Here, at any rate, is how Duhalde[50] analyses the recital of the Chinese annalists on the remarkable fact of the introduction of the silkworm and its rich products into the Chinese empire:—
"Up to the time of this queen (Si-ling-chi)," says he, "when the country was only lately cleared and brought into cultivation, the people employed the skins of animals as clothes. But these skins were no longer sufficient for the multitude of the inhabitants; necessity made them industrious; they applied themselves to the manufacture of cloth wherewith to cover themselves. But it was to this princess that they owed the useful invention of silk stuffs. Afterwards, the empress, named by Chinese authors, according to the order of their dynasties, found an agreeable occupation in superintending the hatching, rearing, and feeding of silkworms, in making silk, and working it up when made. There was an enclosure attached to the palace for the cultivation of mulberry trees.
"The empress, accompanied by queens and the greatest ladies of the court, went in state into this inclosure, and gathered with her own hand the leaves of three branches which her ladies in waiting had lowered till they were within her reach; the finest pieces of silk which she made herself, or which were made by her orders and under her own eye, were destined for the ceremony of the grand sacrifice offered to Chang-si. ([Plate V.])
"It is probable," adds Duhalde, "that policy had more to do than anything else with all this trouble taken by the empresses. Their intention was to induce, by their example, the princesses and ladies of quality, and the whole people, to rear silkworms: in the same way as the emperors, to ennoble in some sort agriculture, and to encourage the people to undertake laborious works, never failed, at the beginning of each spring, to guide the plough in person, and with great state to plough up a few furrows, and in these sow some seed.

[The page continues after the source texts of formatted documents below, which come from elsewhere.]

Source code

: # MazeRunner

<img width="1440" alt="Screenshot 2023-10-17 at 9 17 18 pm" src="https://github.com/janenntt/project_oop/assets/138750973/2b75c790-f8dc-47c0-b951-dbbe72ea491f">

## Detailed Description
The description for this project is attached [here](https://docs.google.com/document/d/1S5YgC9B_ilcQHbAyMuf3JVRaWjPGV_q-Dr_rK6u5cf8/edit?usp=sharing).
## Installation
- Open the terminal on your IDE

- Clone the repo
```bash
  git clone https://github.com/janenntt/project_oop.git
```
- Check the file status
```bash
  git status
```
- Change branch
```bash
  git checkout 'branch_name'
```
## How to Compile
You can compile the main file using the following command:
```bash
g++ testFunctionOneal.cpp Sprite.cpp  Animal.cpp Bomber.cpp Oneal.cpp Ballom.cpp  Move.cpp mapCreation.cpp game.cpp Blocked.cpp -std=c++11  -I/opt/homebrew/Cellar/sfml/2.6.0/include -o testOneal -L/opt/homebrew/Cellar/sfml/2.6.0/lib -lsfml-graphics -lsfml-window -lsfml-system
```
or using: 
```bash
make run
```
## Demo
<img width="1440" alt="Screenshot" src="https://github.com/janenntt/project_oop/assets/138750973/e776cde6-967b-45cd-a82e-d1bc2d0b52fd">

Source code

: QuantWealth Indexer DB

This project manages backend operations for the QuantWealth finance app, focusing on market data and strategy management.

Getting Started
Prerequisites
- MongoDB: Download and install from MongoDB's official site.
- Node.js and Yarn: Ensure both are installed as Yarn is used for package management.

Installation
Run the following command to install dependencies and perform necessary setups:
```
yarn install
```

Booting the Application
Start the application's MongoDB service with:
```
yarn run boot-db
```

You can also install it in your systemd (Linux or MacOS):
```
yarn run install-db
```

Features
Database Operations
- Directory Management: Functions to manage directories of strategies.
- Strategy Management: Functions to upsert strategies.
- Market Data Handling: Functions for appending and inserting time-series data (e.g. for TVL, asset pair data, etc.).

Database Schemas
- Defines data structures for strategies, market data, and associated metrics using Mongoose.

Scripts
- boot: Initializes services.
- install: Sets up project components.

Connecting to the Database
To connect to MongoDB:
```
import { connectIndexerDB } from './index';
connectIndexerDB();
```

"As far as concerns the empresses, it is a long time since they have ceased to apply themselves to the manufacture of silk; one sees, nevertheless, in the precincts of the imperial palace, a large space covered with houses, the road leading to which is still called the road which leads to the place destined for the rearing of silkworms, for the amusement of the empresses and queens. In the books of the philosopher Mencius, is a wise police rule, made under the first reigns, which determines the space destined for the cultivation of mulberry trees, according to the extent of the land possessed by each private individual."